- Goal of the exercise -
The line that contains "ENVIRONMENT SETUP FOR WINDOWS" and all lines following it to the end of the data below: set these down exactly, and nothing besides.

**** Material for this exercise

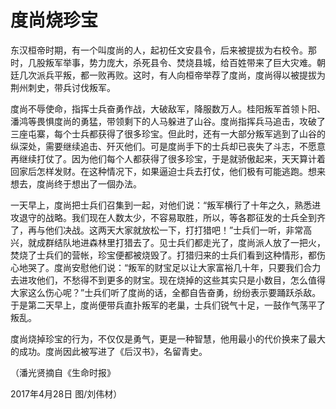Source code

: # 度尚烧珍宝

东汉桓帝时期，有一个叫度尚的人，起初任文安县令，后来被提拔为右校令。那时，几股叛军举事，势力庞大，杀死县令、焚烧县城，给百姓带来了巨大灾难。朝廷几次派兵平叛，都一败再败。这时，有人向桓帝举荐了度尚，度尚得以被提拔为荆州刺史，带兵讨伐叛军。 

度尚不辱使命，指挥士兵奋勇作战，大破敌军，降服数万人。桂阳叛军首领卜阳、潘鸿等畏惧度尚的勇猛，带领剩下的人马躲进了山谷。度尚指挥兵马追击，攻破了三座屯寨，每个士兵都获得了很多珍宝。但此时，还有一大部分叛军逃到了山谷的纵深处，需要继续追击、歼灭他们。可是度尚手下的士兵却已丧失了斗志，不愿意再继续打仗了。因为他们每个人都获得了很多珍宝，于是就骄傲起来，天天算计着回家后怎样发财。在这种情况下，如果逼迫士兵去打仗，他们极有可能逃跑。想来想去，度尚终于想出了一個办法。 

一天早上，度尚把士兵们召集到一起，对他们说：“叛军横行了十年之久，熟悉进攻退守的战略。我们现在人数太少，不容易取胜，所以，等各郡征发的士兵全到齐了，再与他们决战。这两天大家就放松一下，打打猎吧！”士兵们一听，非常高兴，就成群结队地进森林里打猎去了。见士兵们都走光了，度尚派人放了一把火，焚烧了士兵们的营帐，珍宝便都被烧毁了。打猎归来的士兵们看到这种情形，都伤心地哭了。度尚安慰他们说：“叛军的财宝足以让大家富裕几十年，只要我们合力去进攻他们，不愁得不到更多的财宝。现在烧掉的这些其实只是小数目，怎么值得大家这么伤心呢？”士兵们听了度尚的话，全都自告奋勇，纷纷表示要踊跃杀敌。于是第二天早上，度尚便带兵直扑叛军的老巢，士兵们锐气十足，一鼓作气荡平了叛乱。 

度尚烧掉珍宝的行为，不仅仅是勇气，更是一种智慧，他用最小的代价换来了最大的成功。度尚因此被写进了《后汉书》，名留青史。 

（潘光贤摘自《生命时报》 

2017年4月28日 图/刘伟材）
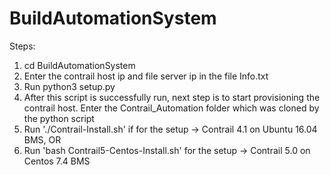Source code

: # BuildAutomationSystem
Steps:
1. cd BuildAutomationSystem
2. Enter the contrail host ip and file server ip in the file Info.txt
3. Run python3 setup.py
4. After this script is successfully run, next step is to start provisioning the contrail host. Enter the Contrail_Automation folder which was cloned by the python script
5. Run './Contrail-Install.sh' if for the setup -> Contrail 4.1 on Ubuntu 16.04 BMS, OR
6. Run 'bash Contrail5-Centos-Install.sh' for the setup -> Contrail 5.0 on Centos 7.4 BMS

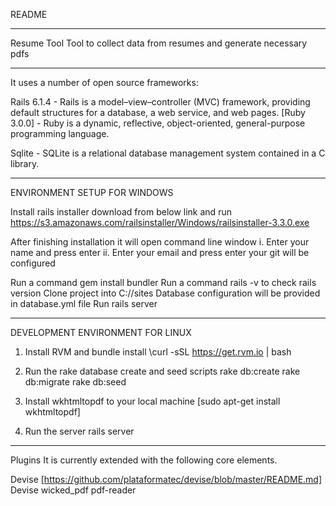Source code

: README

-------------------------------------------------------------

Resume Tool
Tool to collect data from resumes and generate necessary pdfs

-------------------------------------------------------------

It uses a number of open source frameworks:


Rails 6.1.4 - Rails is a model–view–controller (MVC) framework, providing default structures for a database, a web service, and web pages.
[Ruby 3.0.0] - Ruby is a dynamic, reflective, object-oriented, general-purpose programming language.

Sqlite - SQLite is a relational database management system contained in a C library. 

--------------------------------------------------------------

ENVIRONMENT SETUP FOR WINDOWS

Install rails installer download from below link and run
https://s3.amazonaws.com/railsinstaller/Windows/railsinstaller-3.3.0.exe

After finishing installation it will open command line window
  i. Enter your name and press enter
  ii. Enter your email and press enter your git will be configured

Run a command gem install bundler
Run a command rails -v to check rails version
Clone project into C://sites
Database configuration will be provided in database.yml file
Run rails server 

--------------------------------------------------------------

DEVELOPMENT ENVIRONMENT FOR LINUX

1. Install RVM and bundle install
  \curl -sSL https://get.rvm.io | bash

2. Run the rake database create and seed scripts
    rake db:create
    rake db:migrate
    rake db:seed
    
3. Install wkhtmltopdf to your local machine    [sudo apt-get install wkhtmltopdf]
 
4. Run the server
    rails server
    
---------------------------------------------------------------

Plugins
It is currently extended with the following core elements.

Devise   [https://github.com/plataformatec/devise/blob/master/README.md] Devise
wicked_pdf
pdf-reader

********

- Reply to the task -
ENVIRONMENT SETUP FOR WINDOWS

Install rails installer download from below link and run
https://s3.amazonaws.com/railsinstaller/Windows/railsinstaller-3.3.0.exe

After finishing installation it will open command line window
  i. Enter your name and press enter
  ii. Enter your email and press enter your git will be configured

Run a command gem install bundler
Run a command rails -v to check rails version
Clone project into C://sites
Database configuration will be provided in database.yml file
Run rails server 

--------------------------------------------------------------

DEVELOPMENT ENVIRONMENT FOR LINUX

1. Install RVM and bundle install
  \curl -sSL https://get.rvm.io | bash

2. Run the rake database create and seed scripts
    rake db:create
    rake db:migrate
    rake db:seed
    
3. Install wkhtmltopdf to your local machine    [sudo apt-get install wkhtmltopdf]
 
4. Run the server
    rails server
    
---------------------------------------------------------------

Plugins
It is currently extended with the following core elements.

Devise   [https://github.com/plataformatec/devise/blob/master/README.md] Devise
wicked_pdf
pdf-reader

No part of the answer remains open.